**WHAT THE TASK ASKS:** Look at each line of the records and count those with "September" in them. Please answer with the count alone.

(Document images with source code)
# # #

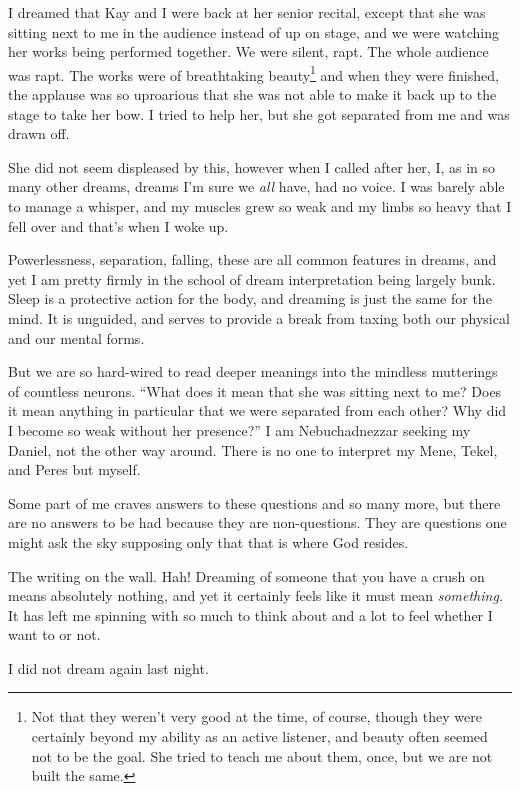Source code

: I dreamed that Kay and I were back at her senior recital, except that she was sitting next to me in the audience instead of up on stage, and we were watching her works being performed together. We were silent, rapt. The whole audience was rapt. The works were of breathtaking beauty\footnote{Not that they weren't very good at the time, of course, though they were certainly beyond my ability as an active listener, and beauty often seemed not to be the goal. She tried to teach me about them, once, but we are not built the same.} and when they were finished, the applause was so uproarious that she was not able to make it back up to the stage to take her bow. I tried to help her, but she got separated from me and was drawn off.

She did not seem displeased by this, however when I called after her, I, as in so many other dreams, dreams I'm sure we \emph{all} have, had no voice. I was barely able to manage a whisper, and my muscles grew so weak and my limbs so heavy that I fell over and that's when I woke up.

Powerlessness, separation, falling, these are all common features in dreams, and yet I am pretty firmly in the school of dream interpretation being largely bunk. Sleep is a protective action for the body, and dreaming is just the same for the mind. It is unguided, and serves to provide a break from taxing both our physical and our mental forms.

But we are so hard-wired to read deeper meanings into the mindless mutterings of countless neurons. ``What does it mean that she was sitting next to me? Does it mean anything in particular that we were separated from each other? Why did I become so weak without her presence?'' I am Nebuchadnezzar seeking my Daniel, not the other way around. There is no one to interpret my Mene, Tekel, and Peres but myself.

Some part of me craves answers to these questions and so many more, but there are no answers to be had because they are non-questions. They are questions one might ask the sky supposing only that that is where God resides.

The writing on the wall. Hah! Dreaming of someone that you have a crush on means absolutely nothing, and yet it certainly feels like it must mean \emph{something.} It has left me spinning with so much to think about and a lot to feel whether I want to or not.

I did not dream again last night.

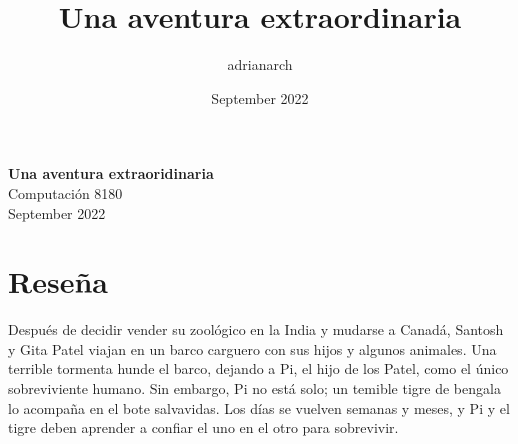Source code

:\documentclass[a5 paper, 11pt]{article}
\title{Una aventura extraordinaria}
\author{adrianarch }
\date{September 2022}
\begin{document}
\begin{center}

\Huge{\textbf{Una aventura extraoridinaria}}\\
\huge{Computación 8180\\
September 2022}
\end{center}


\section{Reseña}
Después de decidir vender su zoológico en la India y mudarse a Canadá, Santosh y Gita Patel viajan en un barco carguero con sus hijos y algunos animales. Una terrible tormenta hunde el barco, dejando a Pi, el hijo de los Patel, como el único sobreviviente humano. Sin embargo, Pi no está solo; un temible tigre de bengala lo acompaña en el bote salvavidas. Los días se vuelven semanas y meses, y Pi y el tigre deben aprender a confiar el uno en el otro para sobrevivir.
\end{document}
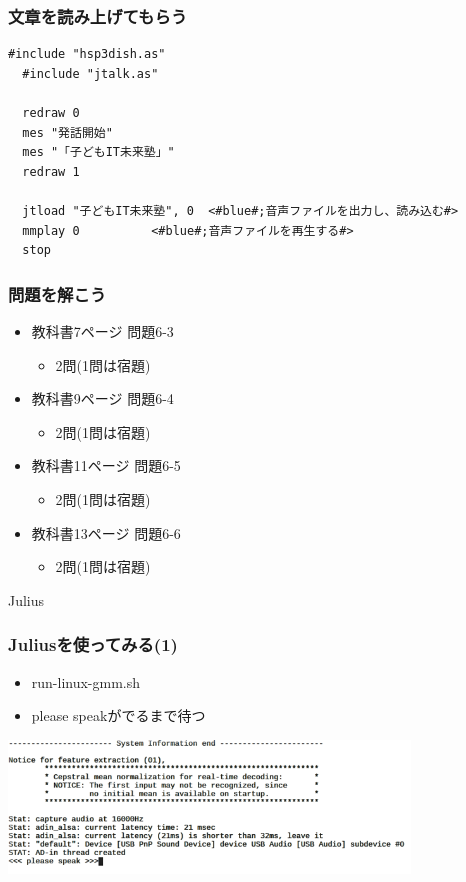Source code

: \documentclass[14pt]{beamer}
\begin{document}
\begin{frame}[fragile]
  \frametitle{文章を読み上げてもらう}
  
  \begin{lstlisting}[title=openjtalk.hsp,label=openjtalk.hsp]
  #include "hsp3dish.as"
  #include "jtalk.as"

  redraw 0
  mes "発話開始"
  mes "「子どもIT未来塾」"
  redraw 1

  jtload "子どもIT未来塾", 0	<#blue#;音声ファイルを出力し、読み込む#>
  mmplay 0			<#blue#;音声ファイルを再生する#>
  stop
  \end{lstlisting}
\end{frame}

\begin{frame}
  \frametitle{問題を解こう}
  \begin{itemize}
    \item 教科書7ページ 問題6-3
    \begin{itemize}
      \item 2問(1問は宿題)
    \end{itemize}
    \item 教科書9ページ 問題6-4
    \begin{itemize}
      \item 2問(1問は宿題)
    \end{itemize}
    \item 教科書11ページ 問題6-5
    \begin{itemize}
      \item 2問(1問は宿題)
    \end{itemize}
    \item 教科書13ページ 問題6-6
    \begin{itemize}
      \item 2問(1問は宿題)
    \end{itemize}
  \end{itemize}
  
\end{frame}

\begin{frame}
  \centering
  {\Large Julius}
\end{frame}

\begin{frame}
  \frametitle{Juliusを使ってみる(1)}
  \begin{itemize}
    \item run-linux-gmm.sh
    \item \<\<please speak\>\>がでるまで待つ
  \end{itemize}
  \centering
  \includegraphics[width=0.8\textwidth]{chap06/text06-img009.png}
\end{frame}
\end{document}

# # #

**EXERCISE SOLUTION:** 2